**Action item:**
Read through the entries below and copy each line where "návrat" turns up.

**Data in this exercise:**
==============================

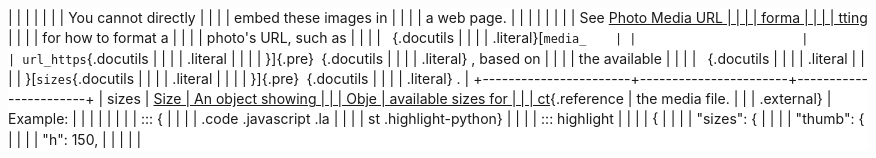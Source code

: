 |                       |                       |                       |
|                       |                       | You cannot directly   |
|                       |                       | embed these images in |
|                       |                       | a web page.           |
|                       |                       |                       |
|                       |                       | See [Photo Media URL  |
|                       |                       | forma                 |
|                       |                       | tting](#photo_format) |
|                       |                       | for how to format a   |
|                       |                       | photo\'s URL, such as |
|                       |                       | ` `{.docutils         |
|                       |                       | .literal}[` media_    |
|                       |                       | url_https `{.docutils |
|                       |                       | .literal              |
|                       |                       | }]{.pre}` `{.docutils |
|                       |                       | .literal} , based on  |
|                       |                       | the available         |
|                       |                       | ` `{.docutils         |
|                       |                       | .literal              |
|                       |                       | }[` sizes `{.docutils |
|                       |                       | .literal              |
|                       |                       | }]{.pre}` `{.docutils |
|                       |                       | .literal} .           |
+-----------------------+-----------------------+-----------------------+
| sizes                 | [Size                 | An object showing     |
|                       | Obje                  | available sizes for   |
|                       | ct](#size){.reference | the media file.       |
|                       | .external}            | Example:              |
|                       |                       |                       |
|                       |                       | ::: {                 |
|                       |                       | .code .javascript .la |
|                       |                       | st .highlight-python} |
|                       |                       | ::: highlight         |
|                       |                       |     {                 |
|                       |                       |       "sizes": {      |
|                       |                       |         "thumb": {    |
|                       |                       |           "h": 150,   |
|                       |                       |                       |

==============================

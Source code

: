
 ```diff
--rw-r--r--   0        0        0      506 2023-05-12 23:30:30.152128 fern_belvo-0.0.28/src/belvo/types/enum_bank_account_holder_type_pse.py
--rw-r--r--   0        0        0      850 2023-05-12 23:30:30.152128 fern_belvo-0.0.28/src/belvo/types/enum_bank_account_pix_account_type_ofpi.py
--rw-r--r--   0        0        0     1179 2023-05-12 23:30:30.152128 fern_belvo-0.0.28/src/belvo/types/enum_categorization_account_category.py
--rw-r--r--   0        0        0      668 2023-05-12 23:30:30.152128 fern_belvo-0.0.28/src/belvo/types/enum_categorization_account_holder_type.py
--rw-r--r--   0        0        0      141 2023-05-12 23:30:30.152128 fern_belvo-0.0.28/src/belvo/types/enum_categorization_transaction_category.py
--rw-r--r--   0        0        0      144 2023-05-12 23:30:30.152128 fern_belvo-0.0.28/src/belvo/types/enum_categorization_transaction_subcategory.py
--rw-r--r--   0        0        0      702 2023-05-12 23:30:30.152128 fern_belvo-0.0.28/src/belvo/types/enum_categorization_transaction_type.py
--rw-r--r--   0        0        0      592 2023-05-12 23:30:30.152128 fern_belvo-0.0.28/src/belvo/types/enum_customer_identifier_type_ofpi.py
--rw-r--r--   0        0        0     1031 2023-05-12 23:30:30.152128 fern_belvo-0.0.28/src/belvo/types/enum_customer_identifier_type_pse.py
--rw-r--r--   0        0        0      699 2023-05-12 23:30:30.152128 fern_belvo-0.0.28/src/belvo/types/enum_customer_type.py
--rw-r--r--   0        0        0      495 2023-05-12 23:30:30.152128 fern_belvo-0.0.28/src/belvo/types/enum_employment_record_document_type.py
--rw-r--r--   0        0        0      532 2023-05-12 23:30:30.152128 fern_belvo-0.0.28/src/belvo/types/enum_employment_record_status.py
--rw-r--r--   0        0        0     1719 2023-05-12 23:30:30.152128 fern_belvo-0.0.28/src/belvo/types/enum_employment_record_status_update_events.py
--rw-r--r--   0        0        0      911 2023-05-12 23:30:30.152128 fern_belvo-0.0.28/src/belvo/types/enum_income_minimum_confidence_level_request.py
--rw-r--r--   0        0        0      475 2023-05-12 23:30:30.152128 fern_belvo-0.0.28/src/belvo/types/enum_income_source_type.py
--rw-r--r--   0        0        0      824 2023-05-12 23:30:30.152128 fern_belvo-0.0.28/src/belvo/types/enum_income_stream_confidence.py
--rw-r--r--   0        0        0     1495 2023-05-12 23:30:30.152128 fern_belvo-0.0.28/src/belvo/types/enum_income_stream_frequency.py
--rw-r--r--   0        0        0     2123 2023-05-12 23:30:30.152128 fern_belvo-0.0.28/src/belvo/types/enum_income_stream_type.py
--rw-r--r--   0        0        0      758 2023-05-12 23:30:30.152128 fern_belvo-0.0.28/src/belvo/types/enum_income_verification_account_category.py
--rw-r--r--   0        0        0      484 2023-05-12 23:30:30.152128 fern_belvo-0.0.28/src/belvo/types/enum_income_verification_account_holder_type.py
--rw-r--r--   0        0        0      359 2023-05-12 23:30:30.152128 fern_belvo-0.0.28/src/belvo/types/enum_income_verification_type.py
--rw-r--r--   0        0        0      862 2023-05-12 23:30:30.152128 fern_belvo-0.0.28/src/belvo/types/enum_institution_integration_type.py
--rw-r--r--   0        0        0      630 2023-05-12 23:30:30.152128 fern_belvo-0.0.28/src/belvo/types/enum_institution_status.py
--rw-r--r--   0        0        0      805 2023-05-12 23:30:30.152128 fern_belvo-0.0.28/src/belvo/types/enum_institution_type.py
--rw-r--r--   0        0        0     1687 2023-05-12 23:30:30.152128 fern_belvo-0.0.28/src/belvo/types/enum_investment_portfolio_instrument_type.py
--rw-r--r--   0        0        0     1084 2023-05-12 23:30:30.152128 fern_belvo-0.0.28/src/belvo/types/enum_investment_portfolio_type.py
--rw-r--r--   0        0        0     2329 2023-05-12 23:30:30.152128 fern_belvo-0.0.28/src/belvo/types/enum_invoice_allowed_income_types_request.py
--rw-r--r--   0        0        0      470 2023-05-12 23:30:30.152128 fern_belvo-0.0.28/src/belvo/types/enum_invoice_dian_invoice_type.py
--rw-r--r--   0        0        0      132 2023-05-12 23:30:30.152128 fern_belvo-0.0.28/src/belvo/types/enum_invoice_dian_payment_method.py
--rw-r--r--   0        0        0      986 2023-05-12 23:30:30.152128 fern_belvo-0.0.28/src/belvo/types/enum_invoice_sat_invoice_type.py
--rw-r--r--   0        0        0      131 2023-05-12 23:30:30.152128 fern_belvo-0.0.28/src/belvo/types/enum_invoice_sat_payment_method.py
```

==============================

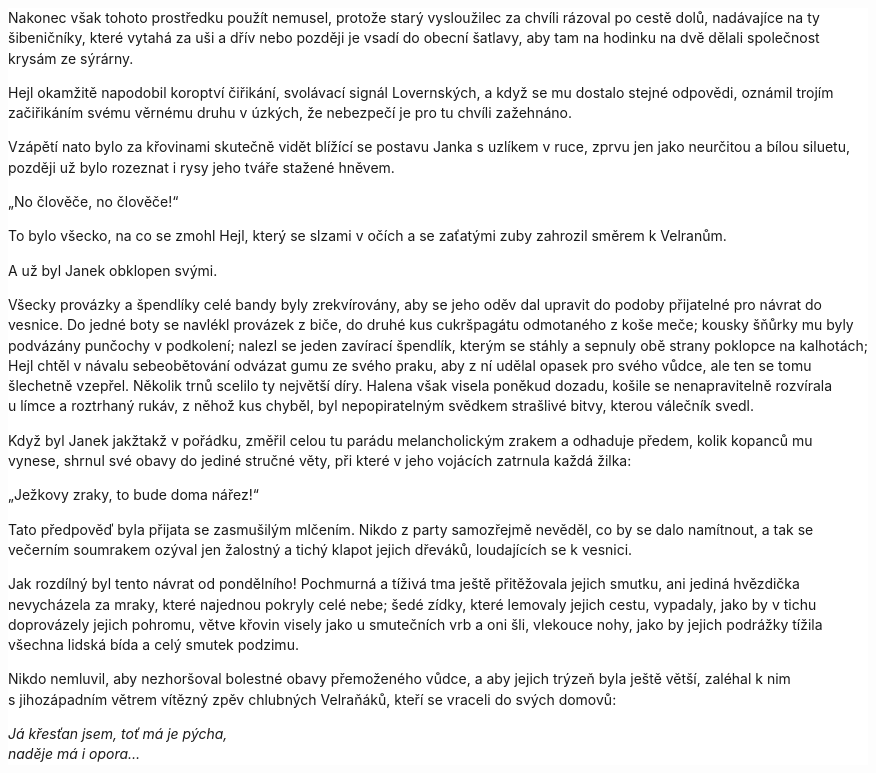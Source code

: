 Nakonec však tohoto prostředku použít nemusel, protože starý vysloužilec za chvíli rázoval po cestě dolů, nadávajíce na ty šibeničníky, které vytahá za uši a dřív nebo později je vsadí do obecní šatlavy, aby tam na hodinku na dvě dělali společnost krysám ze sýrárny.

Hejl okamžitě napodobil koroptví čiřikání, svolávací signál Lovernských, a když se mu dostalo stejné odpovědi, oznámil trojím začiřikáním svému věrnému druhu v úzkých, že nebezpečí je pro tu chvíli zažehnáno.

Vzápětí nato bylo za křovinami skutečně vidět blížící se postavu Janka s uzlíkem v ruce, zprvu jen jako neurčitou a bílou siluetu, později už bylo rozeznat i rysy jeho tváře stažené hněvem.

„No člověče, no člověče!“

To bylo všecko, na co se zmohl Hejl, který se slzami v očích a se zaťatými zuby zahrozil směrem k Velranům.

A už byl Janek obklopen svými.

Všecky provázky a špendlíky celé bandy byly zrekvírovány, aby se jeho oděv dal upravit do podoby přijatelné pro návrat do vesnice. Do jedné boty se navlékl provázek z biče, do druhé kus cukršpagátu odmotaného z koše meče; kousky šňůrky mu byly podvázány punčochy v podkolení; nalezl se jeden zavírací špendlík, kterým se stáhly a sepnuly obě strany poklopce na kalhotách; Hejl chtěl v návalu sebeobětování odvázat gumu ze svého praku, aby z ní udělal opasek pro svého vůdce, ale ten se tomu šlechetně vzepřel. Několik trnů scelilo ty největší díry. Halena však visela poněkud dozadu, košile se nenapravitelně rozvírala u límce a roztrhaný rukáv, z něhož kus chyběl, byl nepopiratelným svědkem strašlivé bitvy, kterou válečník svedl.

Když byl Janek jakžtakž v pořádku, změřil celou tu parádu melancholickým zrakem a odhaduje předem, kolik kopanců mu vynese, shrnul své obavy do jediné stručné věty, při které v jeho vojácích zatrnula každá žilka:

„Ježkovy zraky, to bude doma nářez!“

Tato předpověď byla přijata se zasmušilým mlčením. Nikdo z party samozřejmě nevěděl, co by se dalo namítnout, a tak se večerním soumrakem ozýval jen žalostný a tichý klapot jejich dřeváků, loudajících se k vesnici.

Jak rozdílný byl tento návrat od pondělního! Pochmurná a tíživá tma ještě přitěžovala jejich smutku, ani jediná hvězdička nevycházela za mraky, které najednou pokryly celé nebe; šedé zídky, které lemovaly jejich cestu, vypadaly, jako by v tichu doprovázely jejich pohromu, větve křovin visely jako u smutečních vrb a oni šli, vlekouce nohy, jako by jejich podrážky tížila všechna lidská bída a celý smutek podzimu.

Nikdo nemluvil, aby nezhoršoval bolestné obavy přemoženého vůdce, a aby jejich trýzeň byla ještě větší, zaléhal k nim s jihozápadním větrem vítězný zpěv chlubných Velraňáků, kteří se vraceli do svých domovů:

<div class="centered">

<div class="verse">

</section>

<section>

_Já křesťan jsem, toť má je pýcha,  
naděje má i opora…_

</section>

==============================

**Answer for this exercise:**
Všecky provázky a špendlíky celé bandy byly zrekvírovány, aby se jeho oděv dal upravit do podoby přijatelné pro návrat do vesnice. Do jedné boty se navlékl provázek z biče, do druhé kus cukršpagátu odmotaného z koše meče; kousky šňůrky mu byly podvázány punčochy v podkolení; nalezl se jeden zavírací špendlík, kterým se stáhly a sepnuly obě strany poklopce na kalhotách; Hejl chtěl v návalu sebeobětování odvázat gumu ze svého praku, aby z ní udělal opasek pro svého vůdce, ale ten se tomu šlechetně vzepřel. Několik trnů scelilo ty největší díry. Halena však visela poněkud dozadu, košile se nenapravitelně rozvírala u límce a roztrhaný rukáv, z něhož kus chyběl, byl nepopiratelným svědkem strašlivé bitvy, kterou válečník svedl.
Jak rozdílný byl tento návrat od pondělního! Pochmurná a tíživá tma ještě přitěžovala jejich smutku, ani jediná hvězdička nevycházela za mraky, které najednou pokryly celé nebe; šedé zídky, které lemovaly jejich cestu, vypadaly, jako by v tichu doprovázely jejich pohromu, větve křovin visely jako u smutečních vrb a oni šli, vlekouce nohy, jako by jejich podrážky tížila všechna lidská bída a celý smutek podzimu.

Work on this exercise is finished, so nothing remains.